The following plugins are used:

executive – Controls reasoning cycles
ros_msgs – Provides ROS communication
reset_env – Enables environment reset
action_selection – Executes symbolic actions
get_free_robot – Handles robot availability
rl_files – Loads reusable RL CLIPS interfaces
files – Loads the BlocksWorld rule base

Separate FielLoadPlugins

The cx_rl.clp file provided by cx_rl_clips must be batch loaded rather than using a standard load. This is because it contains not only deftemplates and rules, but also CLIPS commands that must be executed during loading.
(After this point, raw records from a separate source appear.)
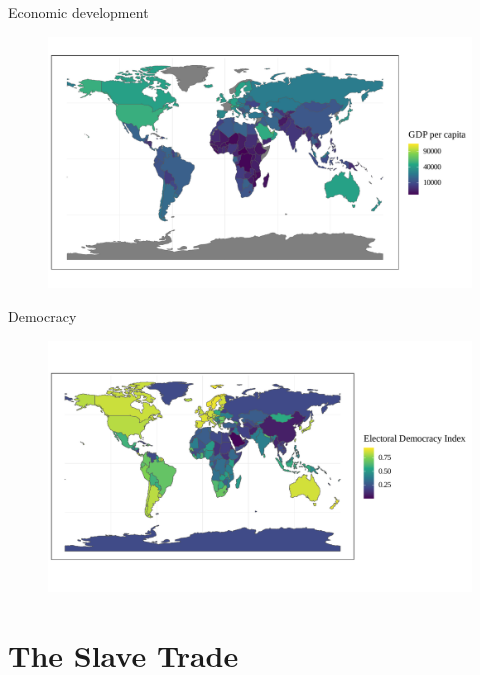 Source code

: \documentclass{beamer}
\begin{document}
\begin{frame}{Economic development}
	\begin{figure}
		\includegraphics[width=\linewidth]{img/gdpplot.pdf}
	\end{figure}
\end{frame}

\begin{frame}{Democracy}
	\begin{figure}
		\includegraphics[width=\linewidth]{img/vdemplot.pdf}
	\end{figure}
\end{frame}

\section{The Slave Trade}
\end{document}
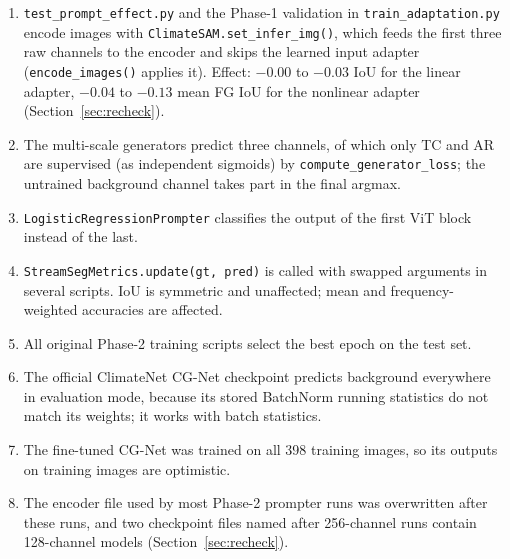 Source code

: \begin{enumerate}
  \item \texttt{test\_prompt\_effect.py} and the Phase-1 validation in \texttt{train\_adaptation.py} encode images with
  \texttt{ClimateSAM.set\_infer\_img()}, which feeds the first three raw channels to the encoder and skips the learned
  input adapter (\texttt{encode\_images()} applies it). Effect: $-0.00$ to $-0.03$ IoU for the linear adapter,
  $-0.04$ to $-0.13$ mean FG IoU for the nonlinear adapter (Section~\ref{sec:recheck}).
  \item The multi-scale generators predict three channels, of which only TC and AR are supervised (as independent
  sigmoids) by \texttt{compute\_\allowbreak generator\_\allowbreak loss}; the untrained background channel takes part in the final argmax.
  \item \texttt{LogisticRegressionPrompter} classifies the output of the first ViT block instead of the last.
  \item \texttt{StreamSegMetrics.\allowbreak update(gt, pred)} is called with swapped arguments in several scripts. IoU is
  symmetric and unaffected; mean and frequency-weighted accuracies are affected.
  \item All original Phase-2 training scripts select the best epoch on the test set.
  \item The official ClimateNet CG-Net checkpoint predicts background everywhere in evaluation mode, because its stored
  BatchNorm running statistics do not match its weights; it works with batch statistics.
  \item The fine-tuned CG-Net was trained on all 398 training images, so its outputs on training images are optimistic.
  \item The encoder file used by most Phase-2 prompter runs was overwritten after these runs, and two checkpoint files
  named after 256-channel runs contain 128-channel models (Section~\ref{sec:recheck}).
\end{enumerate}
To accommodate this, we use a separate FileLoadPlugin for batch loading the interface, while user-defined rules (e.g., rl-blocksworld.clp) are loaded using a separate FileLoadPlugin. Loading both the interface and user code with a single plugin would not work, as batch commands are only executed after the plugin processes all load entries.

Additionally, the RL node is configured with the rl_node_config file:

/**:
  ros__parameters:
    # storage_dir: defaults to ros logging dir
    model_name: "cx_rl_agent"

    training:
      retraining: false
      max_episodes: 100
      timesteps: 3

    env:
      entrypoint: "cx_rl_gym.cx_rl_gym:CXRLGym"

    model:
      learning_rate: 0.03
      gamma: 0.99
      gae_lambda: 0.95
      ent_coef: 0.0
      vf_coef: 0.5
      max_grad_norm: 0.5
      batch_size: 20
      n_steps: 5
      n_robots: 1
      seed: 42
      verbose: 1
      wait_for_all_robots: false

Defining Environment Logic 

The goal is to define an environment consisting of four blocks (block1, block2, block3 and block4) that have to be stacked to an ordered tower (block1 at the bottom, block4 on top). Initially all blocks lay on the table. Available actions are to pick up a block from a table and to stack the picked up block onto another block.

This tutorial follows along the steps defined in the RL CLIPS interface doucmentation.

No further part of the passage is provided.